On Monday I was furious to find a pink phone. She had processed the order against my will. And for the credit check she said I needed, accessed my debit card again without my will and without my knowledge. When I phoned them, they asked me why I was cancelling, when I told them, she starting telling me what a great deal it was. SHE WAS TRYING TO SELL ME THE PHONE I DIDN'T WANT IN THE FIRST PLACE!!!

image: Frozen fountain, Trafalgar Square, before the heavy snow fall that stopped London if only for a day

Monday, 16 February 2009

London - a taste, its yummy




Just after valentines day and in love...with my city. Today at a bus stop an elderly Chinese woman had around four or five plastic bags on the floor and she was desperately trying to organise them, beside her was one of those personal shopping trolleys that everyone seems to have these days. I had nothing else to do so I watched her for a bit, fretting and tending her carrier bags. Until the contents dawned on me. They all had broccoli in them. Nothing but broccoli. Even her trolley was packed to the top with broccoli. No bags of broccoli. Just broccoli.

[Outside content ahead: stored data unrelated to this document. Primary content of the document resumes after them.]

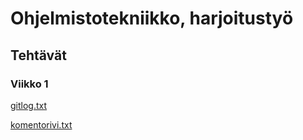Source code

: # Ohjelmistotekniikko, harjoitustyö

## Tehtävät

### Viikko 1


[gitlog.txt](https://github.com/modaralgayal/ot-harjoitustyo/blob/master/laskarit/viikko1/gitlog.txt)

[komentorivi.txt](https://github.com/modaralgayal/ot-harjoitustyo/blob/master/laskarit/viikko1/komentorivi.txt)
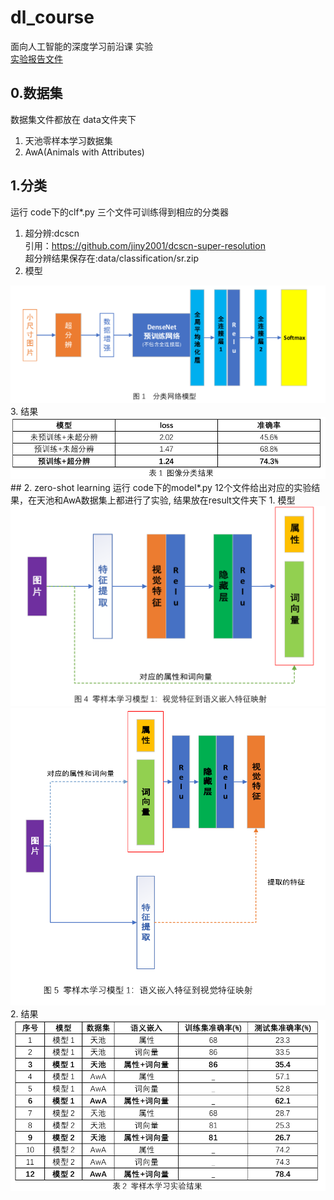 # dl_course
面向人工智能的深度学习前沿课  实验<br/>
[实验报告文件](https://github.com/wss321/dl_course/blob/master/documents/%E5%B0%8F%E5%B0%BA%E5%AF%B8%E5%9B%BE%E7%89%87%E7%9A%84%E5%88%86%E7%B1%BB%E5%8F%8A%E9%9B%B6%E6%A0%B7%E6%9C%AC%E5%AD%A6%E4%B9%A0.pdf)
## 0.数据集
数据集文件都放在 data文件夹下
1. 天池零样本学习数据集
2. AwA(Animals with Attributes)
## 1.分类
运行 code下的clf*.py 三个文件可训练得到相应的分类器
1. 超分辨:dcscn <br/>
引用：https://github.com/jiny2001/dcscn-super-resolution<br/>
超分辨结果保存在:data/classification/sr.zip
2. 模型
<img src="https://github.com/wss321/dl_course/blob/master/documents/clf.png" width="600">
3. 结果
<img src="https://github.com/wss321/dl_course/blob/master/documents/result1.png" width="600">
## 2. zero-shot learning
运行 code下的model*.py 12个文件给出对应的实验结果，在天池和AwA数据集上都进行了实验, 结果放在result文件夹下
1. 模型
<img src="https://github.com/wss321/dl_course/blob/master/documents/model1.png" width="600">
<img src="https://github.com/wss321/dl_course/blob/master/documents/model2.png" width="600">
2. 结果
<img src="https://github.com/wss321/dl_course/blob/master/documents/result2.png" width="600">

Everyone is here in London. In halls last year I lived with a Russian girl, a Jewish girl from New York, a Cypriot male, a Mexican actress, an Irish lad and an Irish girl, a girl from Hong Kong, and a Belgium girl.

My first flat (which was above a shop in New Cross Gate, that had no double glazing nor central heating, and towards the end a hot tap that only gave out cold) was with a half Nigerian German girl. And now in my new room (in a large shared house in Hackney) the last of the original Korean group has left. Crazy Dancer from Mauritius has sadly gone too. The Turkish, Italian and the Argentine have been joined by an Eastern European man. The diversity of my house is really the only thing that gives it charm. Right now the toilet light bulb needs replacing, and has done for days, its either go in the dark or leave yourself to be exposed in house of six bedrooms, with only two of those rooms (mine included) having a single occupant. To add to this you have to gas yourself before the hobs on the stove turn on, and actually put your head inside the oven to light it manually, a mountain of rubbish bags on one side of the path and on the lawn the rotting corpse of a couch. I have also just been made the only female now the Korean and Bangladeshi girls have gone to be replaced by a French man and his friend a French speaking African male.

The weather has variety, not long ago the fountains in Trafalgar Square froze and then the snow, that stopped London if only for a day, came and now its sunny with a taste of spring in the air. And if I had money I would love to join a gym that classes include: boob aerobics, chav fighting, bitch boxing, saints and spinners and stiletto workout.

The images were captured on one night. The guy dressed as batman was a busker, taken near Waterloo Station. Pink Panther and friend was taken near Gordon's Wine Bar (Westminster)London's oldest wine bar and family-run underground tavern. Home to Samuel Pepys in the 1680s.